The adoption of EEC directives ultimately led to conflict between the Government and the accounting profession in setting accounting standards for the UK. The UK Department of Trade took on the ‘role of guardian of the fourth directive’ (Bromwich and Hopwood, 1983: xvi-xvii) and provided resistance to the ASC (the successor to the ASSC). For example, the Department of Trade resisted an ASC exposure draft on foreign exchange because the fourth directive stressed the primacy of prudence and objectivity in accounts. Bromwich and Hopwood (1983: v) concluded that the effect of the EEC was to increase ‘continental European influences on British accounting and seem[s] likely to restrict the future freedom of standard setting in the UK’. By way of contrast, Australia had no regional affiliations impacting on corporate law, so Parker's (1982) comment that Australian standards were different can be complemented with the finding that UK financial accounting regulation was changing due to its membership of the EEC.

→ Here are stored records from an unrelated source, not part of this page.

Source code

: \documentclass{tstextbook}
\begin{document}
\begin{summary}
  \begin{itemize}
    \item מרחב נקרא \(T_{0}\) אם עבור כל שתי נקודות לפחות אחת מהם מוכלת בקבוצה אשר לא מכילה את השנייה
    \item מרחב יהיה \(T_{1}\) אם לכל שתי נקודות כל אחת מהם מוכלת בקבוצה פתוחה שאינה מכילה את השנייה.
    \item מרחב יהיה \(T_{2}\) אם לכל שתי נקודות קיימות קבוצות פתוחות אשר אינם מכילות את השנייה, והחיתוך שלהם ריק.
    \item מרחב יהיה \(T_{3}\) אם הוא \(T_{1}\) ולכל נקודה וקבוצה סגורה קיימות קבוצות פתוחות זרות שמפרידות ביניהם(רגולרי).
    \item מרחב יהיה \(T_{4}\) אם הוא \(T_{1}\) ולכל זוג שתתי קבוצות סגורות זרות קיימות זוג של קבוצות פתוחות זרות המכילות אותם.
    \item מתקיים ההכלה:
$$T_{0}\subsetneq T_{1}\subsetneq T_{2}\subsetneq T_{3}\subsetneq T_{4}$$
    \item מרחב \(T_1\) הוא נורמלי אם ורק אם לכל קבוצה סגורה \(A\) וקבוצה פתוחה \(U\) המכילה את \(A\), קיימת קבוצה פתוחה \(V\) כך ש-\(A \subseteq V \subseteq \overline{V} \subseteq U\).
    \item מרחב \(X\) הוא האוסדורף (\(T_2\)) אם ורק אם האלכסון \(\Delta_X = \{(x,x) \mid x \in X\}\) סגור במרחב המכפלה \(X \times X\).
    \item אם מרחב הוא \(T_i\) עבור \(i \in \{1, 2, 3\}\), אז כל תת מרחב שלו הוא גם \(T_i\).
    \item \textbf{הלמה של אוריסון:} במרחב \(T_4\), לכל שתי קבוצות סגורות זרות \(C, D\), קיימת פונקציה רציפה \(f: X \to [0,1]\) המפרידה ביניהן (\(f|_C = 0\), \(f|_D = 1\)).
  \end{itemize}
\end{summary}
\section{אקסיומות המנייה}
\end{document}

The state of the professions in Australia and the UK
In both Australia and the UK during the focal period, the setting of financial accounting standards was the purview of members of the professional bodies. The UK was the first country to establish an independent, non-state professional accounting association 15 in 1853 (Lee, 1995; Walker, 1988, 1995), with Australia following in 1886 with the Adelaide Society of Accountants (Carnegie et al., 2000). 16 In Australia, the two main bodies (ICAA and ASA) coordinated their standard-setting activities both through a Joint Standing Committee, which represented the executives of both bodies (Ryan, 1998) and through the AARF. By contrast, in the UK, there were five bodies (with another in Ireland) 17 which co-ordinated areas of common concern and interactions with the UK Government through the ‘Consultative Committee of Accountancy Bodies’ (CCAB), which was established in 1974 (Nobes and Parker, 1985: 50).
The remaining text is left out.